Résumé:
The present dissertation attempts to provide a reflection on modernity, disenchantment and nostalgia in archetypal works in American modernism that rendered the crisis of the modern age. The primary sources of this research consist in The Waste Land (1922) and The Hollow Men (1925), written by the modernist poet Thomas Stearns Eliot (1888 - 1965), and The Great Gatsby (1925) and Tender Is the Night (1934), belonging to the American novelist Francis Scott Fitzgerald (1896 - 1940).
My aim is to demonstrate, through Walter Benjamin's analysis of Baroque aesthetics in The Origin of German Tragic Drama (1928), through his reading of Charles Baudelaire and Marcel Proust in "On Some Motifs in Baudelaire" (1939), as well as through his concept of the 'aura' he developed in The Storyteller (1936), how modern men's cult of decadent beauties led to their estrangement from a unified universe of tradition and harmony. At the same time, it is their contact with archaic beauties that helps them restore the link with a distant realm of harmony identified with purity, virginity and childhood innocence, that is to say, only with the past.

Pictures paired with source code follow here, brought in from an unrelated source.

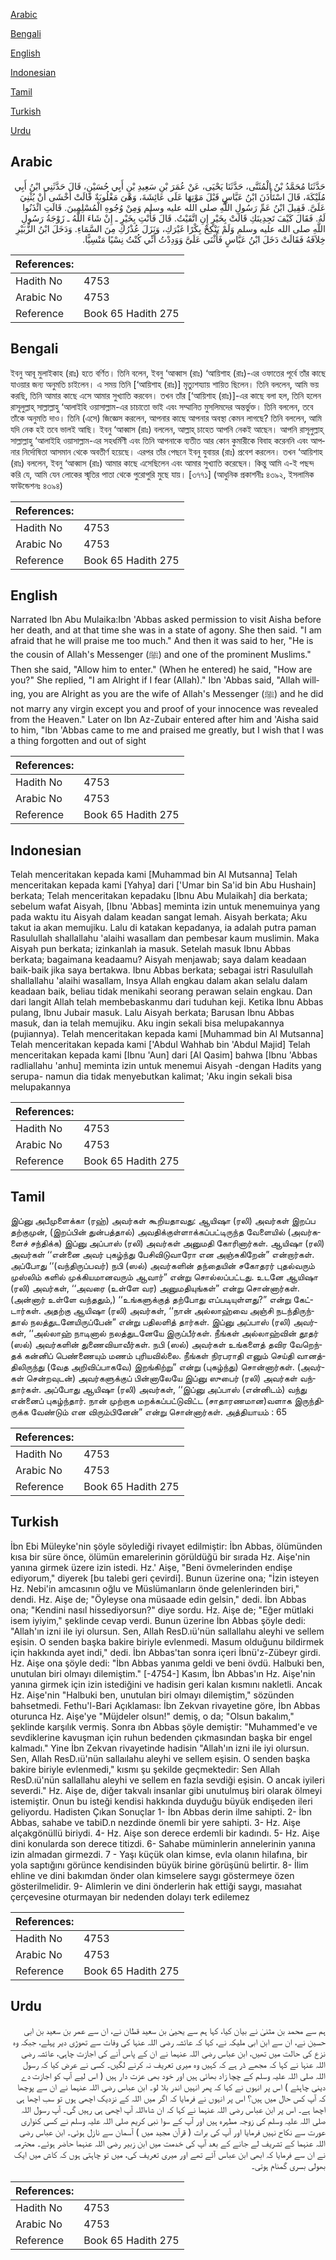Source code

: [Arabic](#arabic)

[Bengali](#bengali)

[English](#english)

[Indonesian](#indonesian)

[Tamil](#tamil)

[Turkish](#turkish)

[Urdu](#urdu)

## Arabic


<div dir="rtl" lang="ar" style={{fontSize:'larger',backgroundColor:'#f8f9fa',padding:20}}>
حَدَّثَنَا مُحَمَّدُ بْنُ الْمُثَنَّى، حَدَّثَنَا يَحْيَى، عَنْ عُمَرَ بْنِ سَعِيدِ بْنِ أَبِي حُسَيْنٍ، قَالَ حَدَّثَنِي ابْنُ أَبِي مُلَيْكَةَ، قَالَ اسْتَأْذَنَ ابْنُ عَبَّاسٍ قَبْلَ مَوْتِهَا عَلَى عَائِشَةَ، وَهْىَ مَغْلُوبَةٌ قَالَتْ أَخْشَى أَنْ يُثْنِيَ عَلَىَّ‏.‏ فَقِيلَ ابْنُ عَمِّ رَسُولِ اللَّهِ صلى الله عليه وسلم وَمِنْ وُجُوهِ الْمُسْلِمِينَ‏.‏ قَالَتِ ائْذَنُوا لَهُ‏.‏ فَقَالَ كَيْفَ تَجِدِينَكِ قَالَتْ بِخَيْرٍ إِنِ اتَّقَيْتُ‏.‏ قَالَ فَأَنْتِ بِخَيْرٍ ـ إِنْ شَاءَ اللَّهُ ـ زَوْجَةُ رَسُولِ اللَّهِ صلى الله عليه وسلم وَلَمْ يَنْكِحْ بِكْرًا غَيْرَكِ، وَنَزَلَ عُذْرُكِ مِنَ السَّمَاءِ‏.‏ وَدَخَلَ ابْنُ الزُّبَيْرِ خِلاَفَهُ فَقَالَتْ دَخَلَ ابْنُ عَبَّاسٍ فَأَثْنَى عَلَىَّ وَوَدِدْتُ أَنِّي كُنْتُ نِسْيًا مَنْسِيًّا‏.‏
</div>
<div style={{backgroundColor:'#f8f9fa',padding:20, marginBottom: 10}}><table> <thead> <tr> <th>References:</th> <th></th> </tr> </thead> <tbody><tr><td>Hadith No</td><td>4753</td></tr><tr><td>Arabic No</td><td>4753</td></tr><tr><td>Reference</td><td>Book 65 Hadith 275</td></tr></tbody></table></div>

## Bengali


<div dir="ltr" lang="bn" style={{fontSize:'larger',backgroundColor:'#f8f9fa',padding:20}}>
ইবনু আবূ মুলাইকাহ (রাঃ) হতে বর্ণিত। তিনি বলেন, ইবনু ‘আব্বাস (রাঃ) ‘আয়িশাহ (রাঃ)-এর ওফাতের পূর্বে তাঁর কাছে যাওয়ার জন্য অনুমতি চাইলেন। এ সময় তিনি [‘আয়িশাহ (রাঃ)] মৃত্যুশয্যায় শায়িত ছিলেন। তিনি বললেন, আমি ভয় করছি, তিনি আমার কাছে এসে আমার সুখ্যাতি করবেন। তখন তাঁর [‘আয়িশাহ (রাঃ)]-এর কাছে বলা হল, তিনি হলেন রাসূলুল্লাহ্ সাল্লাল্লাহু ‘আলাইহি ওয়াসাল্লাম-এর চাচাতো ভাই এবং সম্মানিত মুসলিমদের অন্তর্ভুক্ত। তিনি বললেন, তবে তাঁকে অনুমতি দাও। তিনি (এসে) জিজ্ঞেস করলেন, আপনার কাছে আপনার অবস্থা কেমন লাগছে? তিনি বললেন, আমি যদি নেক হই তবে ভালই আছি। ইবনু ‘আব্বাস (রাঃ) বললেন, আল্লাহ্ চাহেত আপনি নেকই আছেন। আপনি রাসূলুল্লাহ্ সাল্লাল্লাহু ‘আলাইহি ওয়াসাল্লাম-এর সহধর্মিণী এবং তিনি আপনাকে ব্যতীত আর কোন কুমারীকে বিবাহ করেননি এবং আপনার নির্দোষিতা আসমান থেকে অবতীর্ণ হয়েছে। এরপর তাঁর পেছনে ইবনু যুবায়র (রাঃ) প্রবেশ করলেন। তখন ‘আয়িশাহ (রাঃ) বললেন, ইবনু ‘আব্বাস (রাঃ) আমার কাছে এসেছিলেন এবং আমার সুখ্যাতি করেছেন। কিন্তু আমি এ-ই পছন্দ করি যে, আমি যেন লোকের স্মৃতির পাতা থেকে পুরোপুরি মুছে যায়। [৩৭৭১] (আধুনিক প্রকাশনীঃ ৪৩৯২, ইসলামিক ফাউন্ডেশনঃ ৪৩৯৪)
</div>
<div style={{backgroundColor:'#f8f9fa',padding:20, marginBottom: 10}}><table> <thead> <tr> <th>References:</th> <th></th> </tr> </thead> <tbody><tr><td>Hadith No</td><td>4753</td></tr><tr><td>Arabic No</td><td>4753</td></tr><tr><td>Reference</td><td>Book 65 Hadith 275</td></tr></tbody></table></div>

## English


<div dir="ltr" lang="en" style={{fontSize:'larger',backgroundColor:'#f8f9fa',padding:20}}>
Narrated Ibn Abu Mulaika:Ibn 'Abbas asked permission to visit Aisha before her death, and at that time she was in a state of agony. She then said. "I am afraid that he will praise me too much." And then it was said to her, "He is the cousin of Allah's Messenger (ﷺ) and one of the prominent Muslims." Then she said, "Allow him to enter." (When he entered) he said, "How are you?" She replied, "I am Alright if I fear (Allah)." Ibn 'Abbas said, "Allah willing, you are Alright as you are the wife of Allah's Messenger (ﷺ) and he did not marry any virgin except you and proof of your innocence was revealed from the Heaven." Later on Ibn Az-Zubair entered after him and 'Aisha said to him, "Ibn 'Abbas came to me and praised me greatly, but I wish that I was a thing forgotten and out of sight
</div>
<div style={{backgroundColor:'#f8f9fa',padding:20, marginBottom: 10}}><table> <thead> <tr> <th>References:</th> <th></th> </tr> </thead> <tbody><tr><td>Hadith No</td><td>4753</td></tr><tr><td>Arabic No</td><td>4753</td></tr><tr><td>Reference</td><td>Book 65 Hadith 275</td></tr></tbody></table></div>

## Indonesian


<div dir="ltr" lang="id" style={{fontSize:'larger',backgroundColor:'#f8f9fa',padding:20}}>
Telah menceritakan kepada kami [Muhammad bin Al Mutsanna] Telah menceritakan kepada kami [Yahya] dari ['Umar bin Sa'id bin Abu Hushain] berkata; Telah menceritakan kepadaku [Ibnu Abu Mulaikah] dia berkata; sebelum wafat Aisyah, [Ibnu 'Abbas] meminta izin untuk menemuinya yang pada waktu itu Aisyah dalam keadan sangat lemah. Aisyah berkata; Aku takut ia akan memujiku. Lalu di katakan kepadanya, ia adalah putra paman Rasulullah shallallahu 'alaihi wasallam dan pembesar kaum muslimin. Maka Aisyah pun berkata; izinkanlah ia masuk. Setelah masuk Ibnu Abbas berkata; bagaimana keadaamu? Aisyah menjawab; saya dalam keadaan baik-baik jika saya bertakwa. Ibnu Abbas berkata; sebagai istri Rasulullah shallallahu 'alaihi wasallam, Insya Allah engkau dalam akan selalu dalam keadaan baik, beliau tidak menikahi seorang perawan selain engkau. Dan dari langit Allah telah membebaskanmu dari tuduhan keji. Ketika Ibnu Abbas pulang, Ibnu Jubair masuk. Lalu Aisyah berkata; Barusan Ibnu Abbas masuk, dan ia telah memujiku. Aku ingin sekali bisa melupakannya (pujiannya). Telah menceritakan kepada kami [Muhammad bin Al Mutsanna] Telah menceritakan kepada kami ['Abdul Wahhab bin 'Abdul Majid] Telah menceritakan kepada kami [Ibnu 'Aun] dari [Al Qasim] bahwa [Ibnu 'Abbas radliallahu 'anhu] meminta izin untuk menemui Aisyah -dengan Hadits yang serupa- namun dia tidak menyebutkan kalimat; 'Aku ingin sekali bisa melupakannya
</div>
<div style={{backgroundColor:'#f8f9fa',padding:20, marginBottom: 10}}><table> <thead> <tr> <th>References:</th> <th></th> </tr> </thead> <tbody><tr><td>Hadith No</td><td>4753</td></tr><tr><td>Arabic No</td><td>4753</td></tr><tr><td>Reference</td><td>Book 65 Hadith 275</td></tr></tbody></table></div>

## Tamil


<div dir="ltr" lang="ta" style={{fontSize:'larger',backgroundColor:'#f8f9fa',padding:20}}>
இப்னு அபீமுளைக்கா (ரஹ்) அவர்கள் கூறியதாவது: ஆயிஷா (ரலி) அவர்கள் இறப்ப தற்குமுன், (இறப்பின் துன்பத்தால்) அவதிக்குள்ளாக்கப்பட்டிருந்த வேளையில் (அவர்களைச் சந்திக்க) இப்னு அப்பாஸ் (ரலி) அவர்கள் அனுமதி கோரினார்கள். ஆயிஷா (ரலி) அவர்கள் ‘‘என்னை அவர் புகழ்ந்து பேசிவிடுவாரோ என அஞ்சுகிறேன்” என்றார்கள். அப்போது ‘‘(வந்திருப்பவர்) நபி (ஸல்) அவர்களின் தந்தையின் சகோதரர் புதல்வரும் முஸ்லிம் களில் முக்கியமானவரும் ஆவார்” என்று சொல்லப்பட்டது. உடனே ஆயிஷா (ரலி) அவர்கள், ‘‘அவரை (உள்ளே வர) அனுமதியுங்கள்” என்று சொன்னார்கள். (அன்னார் உள்ளே வந்ததும்,) ‘‘உங்களுக்குத் தற்போது எப்படியுள்ளது?” என்று கேட்டார்கள். அதற்கு ஆயிஷா (ரலி) அவர்கள், ‘‘நான் அல்லாஹ்வை அஞ்சி நடந்திருந்தால் நலத்துடனேயிருப்பேன்” என்று பதிலளித் தார்கள். இப்னு அப்பாஸ் (ரலி) அவர்கள், ‘‘அல்லாஹ் நாடினால் நலத்துடனேயே இருப்பீர்கள். நீங்கள் அல்லாஹ்வின் தூதர் (ஸல்) அவர்களின் துணைவியாவீர்கள். நபி (ஸல்) அவர்கள் உங்களைத் தவிர வேறெந்தக் கன்னிப் பெண்ணையும் மணம் புரியவில்லை. நீங்கள் நிரபராதி எனும் செய்தி வானத்திலிருந்து (வேத அறிவிப்பாகவே) இறங்கிற்று” என்று (புகழ்ந்து) சொன்னார்கள். (அவர்கள் சென்றவுடன்) அவர்களுக்குப் பின்னாலேயே இப்னு ஸுபைர் (ரலி) அவர்கள் வந்தார்கள். அப்போது ஆயிஷா (ரலி) அவர்கள், ‘‘இப்னு அப்பாஸ் (என்னிடம்) வந்து என்னைப் புகழ்ந்தார். நான் முற்றாக மறக்கப்பட்டுவிட்ட (சாதாரணமான)வளாக இருந்திருக்க வேண்டும் என விரும்பினேன்” என்று சொன்னார்கள். அத்தியாயம் : 65
</div>
<div style={{backgroundColor:'#f8f9fa',padding:20, marginBottom: 10}}><table> <thead> <tr> <th>References:</th> <th></th> </tr> </thead> <tbody><tr><td>Hadith No</td><td>4753</td></tr><tr><td>Arabic No</td><td>4753</td></tr><tr><td>Reference</td><td>Book 65 Hadith 275</td></tr></tbody></table></div>

## Turkish


<div dir="ltr" lang="tr" style={{fontSize:'larger',backgroundColor:'#f8f9fa',padding:20}}>
İbn Ebi Müleyke'nin şöyle söylediği rivayet edilmiştir: İbn Abbas, ölümünden kısa bir süre önce, ölümün emarelerinin görüldüğü bir sırada Hz. Aişe'nin yanına girmek üzere izin istedi. Hz.' Aişe, "Beni övmelerinden endişe ediyorum," diyerek [bu talebi geri çevirdi]. Bunun üzerine ona; "İzin isteyen Hz. Nebi'in amcasının oğlu ve Müslümanların önde gelenlerinden biri," dendi. Hz. Aişe de; "Öyleyse ona müsaade edin gelsin," dedi. İbn Abbas ona; "Kendini nasıl hissediyorsun?" diye sordu. Hz. Aişe de; "Eğer mütlaki isem iyiyim," şeklinde cevap verdi. Bunun üzerine İbn Abbas şöyle dedi: "Allah'ın izni ile iyi olursun. Sen, Allah ResD.ıü'nün sallallahu aleyhi ve sellem eşisin. O senden başka bakire biriyle evlenmedi. Masum olduğunu bildirmek için hakkında ayet indi," dedi. İbn Abbas'tan sonra içeri İbnü'z-Zübeyr girdi. Hz. Aişe ona şöyle dedi: "İbn Abbas yanıma geldi ve beni övdü. Halbuki ben, unutulan biri olmayı dilemiştim." [-4754-] Kasım, İbn Abbas'ın Hz. Aişe'nin yanına girmek için izin istediğini ve hadisin geri kalan kısmını nakletli. Ancak Hz. Aişe'nin "Halbuki ben, unutulan biri olmayı dilemiştim," sözünden bahsetmedi. Fethu'l-Bari Açıklaması: İbn Zekvan rivayetine göre, İbn Abbas oturunca Hz. Aişe'ye "Müjdeler olsun!" demiş, o da; "Olsun bakalım," şeklinde karşılık vermiş. Sonra ıbn Abbas şöyle demiştir: "Muhammed'e ve sevdiklerine kavuşman için ruhun bedenden çıkmasından başka bir engel kalmadı." Yine İbn Zekvan rivayetinde hadisin "Allah'ın izni ile iyi olursun. Sen, Allah ResD.ıü'nün sallaılahu aleyhi ve sellem eşisin. O senden başka bakire biriyle evlenmedi," kısmı şu şekilde geçmektedir: Sen Allah ResD.ıü'nün sallallahu aleyhi ve sellem en fazla sevdiği eşisin. O ancak iyileri severdi." Hz. Aişe de, diğer takvalı insanlar gibi unutulmuş biri olarak ölmeyi istemiştir. Onun bu isteği kendisi hakkında duyduğu büyük endişeden ileri geliyordu. Hadisten Çıkan Sonuçlar 1- İbn Abbas derin ilme sahipti. 2- İbn Abbas, sahabe ve tabiD.n nezdinde önemli bir yere sahipti. 3- Hz. Aişe alçakgönüllü biriydi. 4- Hz. Aişe son derece erdemli bir kadındı. 5- Hz. Aişe dini konularda son derece titizdi. 6- Sahabe müminlerin annelerinin yanına izin almadan girmezdi. 7 - Yaşı küçük olan kimse, evla olanın hilafına, bir yola saptığını görünce kendisinden büyük birine görüşünü belirtir. 8- İlim ehline ve dini bakımdan önder olan kimselere saygı göstermeye özen gösterilmelidir. 9- Alimlerin ve dini önderlerin hak ettiği saygı, masıahat çerçevesine oturmayan bir nedenden dolayı terk edilemez
</div>
<div style={{backgroundColor:'#f8f9fa',padding:20, marginBottom: 10}}><table> <thead> <tr> <th>References:</th> <th></th> </tr> </thead> <tbody><tr><td>Hadith No</td><td>4753</td></tr><tr><td>Arabic No</td><td>4753</td></tr><tr><td>Reference</td><td>Book 65 Hadith 275</td></tr></tbody></table></div>

## Urdu


<div dir="rtl" lang="ur" style={{fontSize:'larger',backgroundColor:'#f8f9fa',padding:20}}>
ہم سے محمد بن مثنیٰ نے بیان کیا، کہا ہم سے یحییٰ بن سعید قطان نے، ان سے عمر بن سعید بن ابی حسین نے، ان سے ابن ابی ملیکہ نے، کہا کہ عائشہ رضی اللہ عنہا کی وفات سے تھوڑی دیر پہلے، جبکہ وہ نزع کی حالت میں تھیں، ابن عباس رضی اللہ عنہما نے ان کے پاس آنے کی اجازت چاہی، عائشہ رضی اللہ عنہا نے کہا کہ مجھے ڈر ہے کہ کہیں وہ میری تعریف نہ کرنے لگیں۔ کسی نے عرض کیا کہ رسول اللہ صلی اللہ علیہ وسلم کے چچا زاد بھائی ہیں اور خود بھی عزت دار ہیں ( اس لیے آپ کو اجازت دے دینی چاہئے ) اس پر انہوں نے کہا کہ پھر انہیں اندر بلا لو۔ ابن عباس رضی اللہ عنہما نے ان سے پوچھا کہ آپ کس حال میں ہیں؟ اس پر انہوں نے فرمایا کہ اگر میں اللہ کے نزدیک اچھی ہوں تو سب اچھا ہی اچھا ہے۔ اس پر ابن عباس رضی اللہ عنہما نے کہا کہ ان شاءاللہ آپ اچھی ہی رہیں گی۔ آپ رسول اللہ صلی اللہ علیہ وسلم کی زوجہ مطہرہ ہیں اور آپ کے سوا نبی کریم صلی اللہ علیہ وسلم نے کسی کنواری عورت سے نکاح نہیں فرمایا اور آپ کی برات ( قرآن مجید میں ) آسمان سے نازل ہوئی۔ ابن عباس رضی اللہ عنہما کے تشریف لے جانے کے بعد آپ کی خدمت میں ابن زبیر رضی اللہ عنہما حاضر ہوئے۔ محترمہ نے ان سے فرمایا کہ ابھی ابن عباس آئے تھے اور میری تعریف کی، میں تو چاہتی ہوں کہ کاش میں ایک بھولی بسری گمنام ہوتی۔
</div>
<div style={{backgroundColor:'#f8f9fa',padding:20, marginBottom: 10}}><table> <thead> <tr> <th>References:</th> <th></th> </tr> </thead> <tbody><tr><td>Hadith No</td><td>4753</td></tr><tr><td>Arabic No</td><td>4753</td></tr><tr><td>Reference</td><td>Book 65 Hadith 275</td></tr></tbody></table></div>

The research tries thus to demonstrate how the wastelands of Eliot and Fitzgerald, sterile worlds reduced to a state of ruin and fragmentation, are not devoid of harmony since it is precisely the contact with the ruin that brings the protagonists back to ancient times of timeless beauties. In what follows, we will see how the crumbled universes of Eliot and Fitzgerald parable a state of melancholy and disenchantment at the same time as they reflect in the ruins and rubbles, the timeless beauties of the past. We will see precisely how, in the works of both American artists, the ruin becomes a complex image that conveys both the horror and the glory of human existence.